Abstract

The gas sorption capacity, effective porosity, and effective permeability are important to shale gas reservoir characterization, gas-in-place estimation, and production behavior prediction. Previous studies have ignored the absorption gas in gas sorption measurements; however, the absorption gas is dissolved into kerogen and cannot be underestimated. In this study, experiments are performed on shale samples to quantify the gas sorption capacity with new sights and to analyze the effective porosity and permeability in adsorbed and absorbed gas considering gas sorption and stress impacts. Then, data are also obtained for quantitative analysis. This study revealed that the proposed gas sorption model (sum of adsorption and absorption of gases) is as accurate as the Langmuir model. Based on this model, converted excessive to absolute gas sorption and the contribution of the absorption gas to the total gas sorption are estimated.
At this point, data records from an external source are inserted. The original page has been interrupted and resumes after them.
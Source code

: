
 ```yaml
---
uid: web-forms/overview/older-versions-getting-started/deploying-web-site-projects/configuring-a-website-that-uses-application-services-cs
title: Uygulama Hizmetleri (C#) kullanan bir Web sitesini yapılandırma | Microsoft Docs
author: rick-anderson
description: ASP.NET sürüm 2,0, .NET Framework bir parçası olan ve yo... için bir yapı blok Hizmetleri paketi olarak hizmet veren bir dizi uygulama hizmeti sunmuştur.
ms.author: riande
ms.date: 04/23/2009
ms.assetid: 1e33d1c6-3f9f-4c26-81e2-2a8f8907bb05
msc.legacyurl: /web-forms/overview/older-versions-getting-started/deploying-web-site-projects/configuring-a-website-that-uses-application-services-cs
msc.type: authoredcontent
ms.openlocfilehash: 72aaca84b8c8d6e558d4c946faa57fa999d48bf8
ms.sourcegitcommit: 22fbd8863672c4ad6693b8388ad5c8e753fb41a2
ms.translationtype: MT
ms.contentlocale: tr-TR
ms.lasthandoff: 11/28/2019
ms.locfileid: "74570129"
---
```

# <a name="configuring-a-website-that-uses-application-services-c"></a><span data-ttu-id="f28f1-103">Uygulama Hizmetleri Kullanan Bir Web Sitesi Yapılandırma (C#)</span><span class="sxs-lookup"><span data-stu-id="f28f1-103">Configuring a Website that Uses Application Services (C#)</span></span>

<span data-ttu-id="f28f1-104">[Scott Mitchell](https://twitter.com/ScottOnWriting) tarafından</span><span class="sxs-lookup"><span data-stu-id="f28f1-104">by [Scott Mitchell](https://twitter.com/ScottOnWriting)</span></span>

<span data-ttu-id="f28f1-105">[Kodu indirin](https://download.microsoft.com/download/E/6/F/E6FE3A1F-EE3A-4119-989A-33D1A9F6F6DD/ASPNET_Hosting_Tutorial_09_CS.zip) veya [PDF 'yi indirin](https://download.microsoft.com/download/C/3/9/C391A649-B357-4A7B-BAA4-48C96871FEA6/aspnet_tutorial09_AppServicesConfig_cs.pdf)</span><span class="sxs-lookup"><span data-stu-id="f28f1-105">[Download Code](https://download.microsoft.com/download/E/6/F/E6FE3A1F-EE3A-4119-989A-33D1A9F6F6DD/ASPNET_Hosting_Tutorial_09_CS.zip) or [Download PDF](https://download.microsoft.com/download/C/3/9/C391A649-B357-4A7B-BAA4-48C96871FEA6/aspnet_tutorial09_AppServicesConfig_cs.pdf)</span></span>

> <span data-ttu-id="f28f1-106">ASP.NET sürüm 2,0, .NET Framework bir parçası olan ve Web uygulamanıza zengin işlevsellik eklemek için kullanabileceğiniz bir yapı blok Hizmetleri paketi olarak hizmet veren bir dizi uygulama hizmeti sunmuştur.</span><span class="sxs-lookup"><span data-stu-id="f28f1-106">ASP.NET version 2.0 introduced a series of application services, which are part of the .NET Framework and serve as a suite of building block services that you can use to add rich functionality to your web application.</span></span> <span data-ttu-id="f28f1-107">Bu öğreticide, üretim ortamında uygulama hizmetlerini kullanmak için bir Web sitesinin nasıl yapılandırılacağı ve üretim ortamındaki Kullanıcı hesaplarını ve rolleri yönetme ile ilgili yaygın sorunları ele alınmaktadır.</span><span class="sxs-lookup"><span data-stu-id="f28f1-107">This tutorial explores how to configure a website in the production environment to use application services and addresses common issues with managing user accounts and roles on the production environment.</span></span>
The porosity and permeability in adsorbed/absorbed and sorption gas increases with increasing pore pressure, whereas the effective porosity and permeability decreases with increasing pore pressure. The effective porosity is affected more at low pressure, whereas it is almost the same or changes slightly at higher pressure; however, the effective permeability is dependent on the adsorbed porosity. The amount of absorbed gas increases linearly with increasing pore pressure, and that it followed Henry's law, whereas the effective absorbed porosity decreases linearly with increasing pore pressure. The effective absorbed permeability increases at a lower rate at low pressure, while at a high pressure, the rate of increase is higher. It is also observed that the adsorbed/absorbed porosity, such as gas sorption, is a function of the total organic carbon and specific surface area. However, both parameters vary with kerogen quality. The combined impact of gas sorption and stress may change the controlling factors of shale gas properties and enable the accurate measurement of the effective porosity and permeability.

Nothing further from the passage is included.